Lysaght and Basten (Citation2003) suggested that for those with access to a car it might be possible to overcome some of the spatial divisions that exist within a segregated city. The greater sense of safety and reduced opportunity for interaction derived when traveling in a vehicle suggest a greater likelihood that people will enter out-group or mixed spaces when traveling in a vehicle than when traveling on foot. In other words, a vehicle could act as a kind of spatial “bubble” that potentially insulates residents from forms of threat that are experienced more acutely when they travel as pedestrians, thus allowing them to cross sectarian boundaries.
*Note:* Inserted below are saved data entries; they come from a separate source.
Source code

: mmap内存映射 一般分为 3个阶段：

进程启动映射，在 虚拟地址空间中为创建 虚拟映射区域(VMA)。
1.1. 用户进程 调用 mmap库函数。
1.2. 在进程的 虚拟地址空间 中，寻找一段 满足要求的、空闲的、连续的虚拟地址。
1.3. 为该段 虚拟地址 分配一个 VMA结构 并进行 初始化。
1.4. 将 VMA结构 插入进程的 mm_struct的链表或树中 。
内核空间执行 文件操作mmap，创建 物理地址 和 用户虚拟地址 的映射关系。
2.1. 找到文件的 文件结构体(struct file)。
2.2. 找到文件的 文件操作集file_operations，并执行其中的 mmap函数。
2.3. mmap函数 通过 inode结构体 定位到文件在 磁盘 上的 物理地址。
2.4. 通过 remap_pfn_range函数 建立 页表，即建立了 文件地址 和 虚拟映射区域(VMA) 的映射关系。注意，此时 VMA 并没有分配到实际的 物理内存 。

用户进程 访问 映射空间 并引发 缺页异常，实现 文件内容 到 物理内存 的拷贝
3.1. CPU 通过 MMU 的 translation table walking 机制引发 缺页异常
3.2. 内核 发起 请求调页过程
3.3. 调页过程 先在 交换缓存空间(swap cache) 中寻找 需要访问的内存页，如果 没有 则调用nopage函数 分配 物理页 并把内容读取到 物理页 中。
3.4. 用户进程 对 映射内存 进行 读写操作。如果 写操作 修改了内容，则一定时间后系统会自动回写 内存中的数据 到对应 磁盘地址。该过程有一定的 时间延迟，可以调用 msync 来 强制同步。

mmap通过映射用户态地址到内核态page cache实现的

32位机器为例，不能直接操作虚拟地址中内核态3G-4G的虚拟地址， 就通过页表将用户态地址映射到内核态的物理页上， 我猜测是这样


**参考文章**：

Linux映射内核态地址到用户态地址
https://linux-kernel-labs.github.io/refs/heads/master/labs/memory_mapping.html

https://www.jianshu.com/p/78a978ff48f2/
We explore this hypothesis further during our analysis.

Segregation, T-Communities, and Everyday Mobility Practices: From Predefined Areal Units to Tertiary Street Networks

This research aims to extend existing research on sectarian divisions in Belfast in two main ways. We extend Grannis’s (Citation1998, Citation2005) work on the role of so-called T-communities in maintaining racial segregation in large U.S. cities to the context of sectarian segregation in Belfast, Northern Ireland’s capital city. As a novel contribution to the field, we show how such T-communities are central in shaping the everyday mobility practices of local Catholic and Protestant residents. In effect, they are central to maintaining networks of disconnection in this historically divided city.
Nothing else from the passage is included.